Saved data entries
- - -

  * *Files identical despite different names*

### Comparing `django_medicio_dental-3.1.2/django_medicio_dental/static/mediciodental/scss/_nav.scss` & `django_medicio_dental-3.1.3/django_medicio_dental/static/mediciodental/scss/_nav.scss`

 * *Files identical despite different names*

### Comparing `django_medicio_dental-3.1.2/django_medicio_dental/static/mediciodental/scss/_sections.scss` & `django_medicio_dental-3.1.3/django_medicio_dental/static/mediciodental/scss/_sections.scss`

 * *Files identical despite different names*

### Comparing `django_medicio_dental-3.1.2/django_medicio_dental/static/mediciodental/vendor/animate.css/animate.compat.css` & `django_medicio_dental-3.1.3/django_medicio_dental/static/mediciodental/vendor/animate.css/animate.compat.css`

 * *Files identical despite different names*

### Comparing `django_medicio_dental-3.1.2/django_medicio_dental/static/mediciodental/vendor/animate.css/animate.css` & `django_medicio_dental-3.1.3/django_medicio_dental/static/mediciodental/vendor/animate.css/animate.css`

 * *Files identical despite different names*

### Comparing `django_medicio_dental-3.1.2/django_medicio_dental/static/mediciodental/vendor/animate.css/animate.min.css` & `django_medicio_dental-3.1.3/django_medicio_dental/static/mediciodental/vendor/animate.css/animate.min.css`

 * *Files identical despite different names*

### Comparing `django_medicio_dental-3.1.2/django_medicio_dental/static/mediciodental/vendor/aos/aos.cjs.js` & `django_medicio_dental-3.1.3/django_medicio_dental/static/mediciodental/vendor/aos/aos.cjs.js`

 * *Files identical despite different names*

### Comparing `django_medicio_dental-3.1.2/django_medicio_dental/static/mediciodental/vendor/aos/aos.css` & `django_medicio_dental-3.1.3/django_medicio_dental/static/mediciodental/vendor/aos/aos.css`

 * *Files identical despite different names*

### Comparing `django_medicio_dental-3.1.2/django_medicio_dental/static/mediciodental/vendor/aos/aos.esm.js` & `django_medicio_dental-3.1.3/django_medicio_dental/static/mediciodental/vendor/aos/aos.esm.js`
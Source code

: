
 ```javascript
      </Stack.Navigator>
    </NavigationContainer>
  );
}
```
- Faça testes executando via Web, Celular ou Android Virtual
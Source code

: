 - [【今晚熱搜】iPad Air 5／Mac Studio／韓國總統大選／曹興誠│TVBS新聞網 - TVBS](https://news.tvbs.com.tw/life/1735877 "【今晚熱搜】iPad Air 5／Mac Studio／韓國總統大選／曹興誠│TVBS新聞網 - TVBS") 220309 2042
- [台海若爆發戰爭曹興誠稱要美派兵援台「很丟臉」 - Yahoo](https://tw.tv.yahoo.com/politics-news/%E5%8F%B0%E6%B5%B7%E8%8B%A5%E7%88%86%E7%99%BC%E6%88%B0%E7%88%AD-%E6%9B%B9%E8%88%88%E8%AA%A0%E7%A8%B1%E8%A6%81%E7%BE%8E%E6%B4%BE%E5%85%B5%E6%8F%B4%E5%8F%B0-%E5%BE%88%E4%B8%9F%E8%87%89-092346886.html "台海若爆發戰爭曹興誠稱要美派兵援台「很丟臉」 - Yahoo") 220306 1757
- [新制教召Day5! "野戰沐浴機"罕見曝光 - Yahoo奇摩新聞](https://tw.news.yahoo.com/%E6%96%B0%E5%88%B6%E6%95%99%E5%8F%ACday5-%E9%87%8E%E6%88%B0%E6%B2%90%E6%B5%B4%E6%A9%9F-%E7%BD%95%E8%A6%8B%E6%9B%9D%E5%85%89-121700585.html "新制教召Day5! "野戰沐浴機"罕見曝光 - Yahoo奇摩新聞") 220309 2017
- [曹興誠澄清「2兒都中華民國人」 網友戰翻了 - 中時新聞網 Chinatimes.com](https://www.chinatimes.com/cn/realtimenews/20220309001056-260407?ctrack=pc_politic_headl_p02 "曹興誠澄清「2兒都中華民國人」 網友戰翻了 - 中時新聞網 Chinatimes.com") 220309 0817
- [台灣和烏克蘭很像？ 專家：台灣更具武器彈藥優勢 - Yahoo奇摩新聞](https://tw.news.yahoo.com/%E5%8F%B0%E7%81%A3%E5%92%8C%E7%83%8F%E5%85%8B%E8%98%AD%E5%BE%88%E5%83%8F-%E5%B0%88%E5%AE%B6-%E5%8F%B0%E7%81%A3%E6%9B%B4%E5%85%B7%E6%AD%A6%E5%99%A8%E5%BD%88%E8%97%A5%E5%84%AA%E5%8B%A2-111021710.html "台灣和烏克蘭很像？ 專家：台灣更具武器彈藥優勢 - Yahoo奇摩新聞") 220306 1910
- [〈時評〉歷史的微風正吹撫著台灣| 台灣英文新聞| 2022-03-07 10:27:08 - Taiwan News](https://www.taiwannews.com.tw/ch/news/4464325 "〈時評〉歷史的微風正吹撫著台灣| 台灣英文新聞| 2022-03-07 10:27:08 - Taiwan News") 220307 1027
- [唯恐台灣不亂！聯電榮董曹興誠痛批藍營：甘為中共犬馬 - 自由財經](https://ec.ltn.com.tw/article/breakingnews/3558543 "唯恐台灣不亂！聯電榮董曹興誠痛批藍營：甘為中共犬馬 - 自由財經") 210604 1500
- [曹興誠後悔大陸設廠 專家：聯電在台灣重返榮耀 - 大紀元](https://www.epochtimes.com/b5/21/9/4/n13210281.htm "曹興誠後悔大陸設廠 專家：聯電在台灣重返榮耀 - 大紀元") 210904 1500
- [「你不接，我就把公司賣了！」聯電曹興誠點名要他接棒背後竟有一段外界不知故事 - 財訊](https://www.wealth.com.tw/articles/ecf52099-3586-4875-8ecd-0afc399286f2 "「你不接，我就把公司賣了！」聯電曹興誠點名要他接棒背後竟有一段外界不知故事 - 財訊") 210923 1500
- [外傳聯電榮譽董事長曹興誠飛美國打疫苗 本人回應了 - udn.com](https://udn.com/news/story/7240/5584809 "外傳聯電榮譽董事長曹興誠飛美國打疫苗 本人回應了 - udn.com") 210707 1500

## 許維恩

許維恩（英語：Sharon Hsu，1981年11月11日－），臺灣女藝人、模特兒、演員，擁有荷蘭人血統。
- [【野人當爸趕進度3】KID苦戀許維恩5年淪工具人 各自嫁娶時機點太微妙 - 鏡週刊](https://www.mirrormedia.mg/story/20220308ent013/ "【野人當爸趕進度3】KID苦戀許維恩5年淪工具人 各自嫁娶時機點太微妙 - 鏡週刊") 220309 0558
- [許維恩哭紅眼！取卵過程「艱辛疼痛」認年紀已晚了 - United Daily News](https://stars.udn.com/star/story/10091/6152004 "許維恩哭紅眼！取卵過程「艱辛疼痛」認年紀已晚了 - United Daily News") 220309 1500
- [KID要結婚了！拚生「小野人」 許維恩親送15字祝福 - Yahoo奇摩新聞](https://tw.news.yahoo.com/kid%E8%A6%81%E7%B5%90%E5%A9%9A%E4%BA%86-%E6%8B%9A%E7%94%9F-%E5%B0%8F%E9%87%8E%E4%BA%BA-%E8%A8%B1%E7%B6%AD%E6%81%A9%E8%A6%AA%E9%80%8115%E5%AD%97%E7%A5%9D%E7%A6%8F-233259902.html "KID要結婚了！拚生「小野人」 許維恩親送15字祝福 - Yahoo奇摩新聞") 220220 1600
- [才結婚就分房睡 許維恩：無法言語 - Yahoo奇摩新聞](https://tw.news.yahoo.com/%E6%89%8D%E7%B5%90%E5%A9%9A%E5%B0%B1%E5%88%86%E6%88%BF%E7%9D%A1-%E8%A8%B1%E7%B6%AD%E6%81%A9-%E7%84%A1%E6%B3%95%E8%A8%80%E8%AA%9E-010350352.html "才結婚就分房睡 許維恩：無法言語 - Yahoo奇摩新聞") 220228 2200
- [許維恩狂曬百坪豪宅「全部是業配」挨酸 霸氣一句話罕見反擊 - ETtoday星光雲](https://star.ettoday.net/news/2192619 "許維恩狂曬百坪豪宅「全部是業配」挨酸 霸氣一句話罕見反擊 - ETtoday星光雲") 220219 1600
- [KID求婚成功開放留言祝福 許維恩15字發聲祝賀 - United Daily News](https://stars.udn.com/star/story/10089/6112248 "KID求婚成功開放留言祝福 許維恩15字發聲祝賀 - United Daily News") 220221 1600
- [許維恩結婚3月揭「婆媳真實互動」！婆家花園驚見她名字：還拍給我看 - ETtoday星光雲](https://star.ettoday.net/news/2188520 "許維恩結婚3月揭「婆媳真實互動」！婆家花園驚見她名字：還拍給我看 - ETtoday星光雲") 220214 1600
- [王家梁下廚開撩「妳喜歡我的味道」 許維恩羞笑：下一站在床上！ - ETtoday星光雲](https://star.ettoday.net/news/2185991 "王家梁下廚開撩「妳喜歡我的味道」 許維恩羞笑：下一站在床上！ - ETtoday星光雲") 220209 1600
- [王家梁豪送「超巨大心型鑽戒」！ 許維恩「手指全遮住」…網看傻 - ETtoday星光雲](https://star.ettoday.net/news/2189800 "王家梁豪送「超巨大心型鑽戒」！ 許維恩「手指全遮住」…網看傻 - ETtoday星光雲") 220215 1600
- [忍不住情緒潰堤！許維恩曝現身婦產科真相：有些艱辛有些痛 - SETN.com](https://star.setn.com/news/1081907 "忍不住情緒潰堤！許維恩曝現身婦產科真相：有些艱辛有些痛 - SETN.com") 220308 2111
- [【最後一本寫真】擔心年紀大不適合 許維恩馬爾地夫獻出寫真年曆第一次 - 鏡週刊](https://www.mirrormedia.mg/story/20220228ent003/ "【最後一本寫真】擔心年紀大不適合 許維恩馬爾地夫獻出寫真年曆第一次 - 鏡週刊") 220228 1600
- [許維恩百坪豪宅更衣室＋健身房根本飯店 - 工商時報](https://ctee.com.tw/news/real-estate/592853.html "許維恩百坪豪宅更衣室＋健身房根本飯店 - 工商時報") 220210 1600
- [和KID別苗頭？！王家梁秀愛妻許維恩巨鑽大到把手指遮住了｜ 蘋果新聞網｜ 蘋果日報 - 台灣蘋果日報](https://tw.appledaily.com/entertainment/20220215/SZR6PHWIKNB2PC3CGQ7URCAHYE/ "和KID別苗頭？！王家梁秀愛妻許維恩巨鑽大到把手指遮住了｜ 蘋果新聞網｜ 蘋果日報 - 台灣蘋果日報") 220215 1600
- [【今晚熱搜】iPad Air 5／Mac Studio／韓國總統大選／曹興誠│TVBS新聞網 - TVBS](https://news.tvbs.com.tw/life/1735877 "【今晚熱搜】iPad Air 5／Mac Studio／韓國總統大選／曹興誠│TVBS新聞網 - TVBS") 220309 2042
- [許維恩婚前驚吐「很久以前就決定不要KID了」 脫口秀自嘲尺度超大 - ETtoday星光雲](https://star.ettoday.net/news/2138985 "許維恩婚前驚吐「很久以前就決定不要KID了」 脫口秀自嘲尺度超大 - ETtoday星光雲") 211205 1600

- - -

* _Aim of the task_
Identify the lines above with the word "United". Copy them.

* _Solution for this task_
- [許維恩哭紅眼！取卵過程「艱辛疼痛」認年紀已晚了 - United Daily News](https://stars.udn.com/star/story/10091/6152004 "許維恩哭紅眼！取卵過程「艱辛疼痛」認年紀已晚了 - United Daily News") 220309 1500
- [KID求婚成功開放留言祝福 許維恩15字發聲祝賀 - United Daily News](https://stars.udn.com/star/story/10089/6112248 "KID求婚成功開放留言祝福 許維恩15字發聲祝賀 - United Daily News") 220221 1600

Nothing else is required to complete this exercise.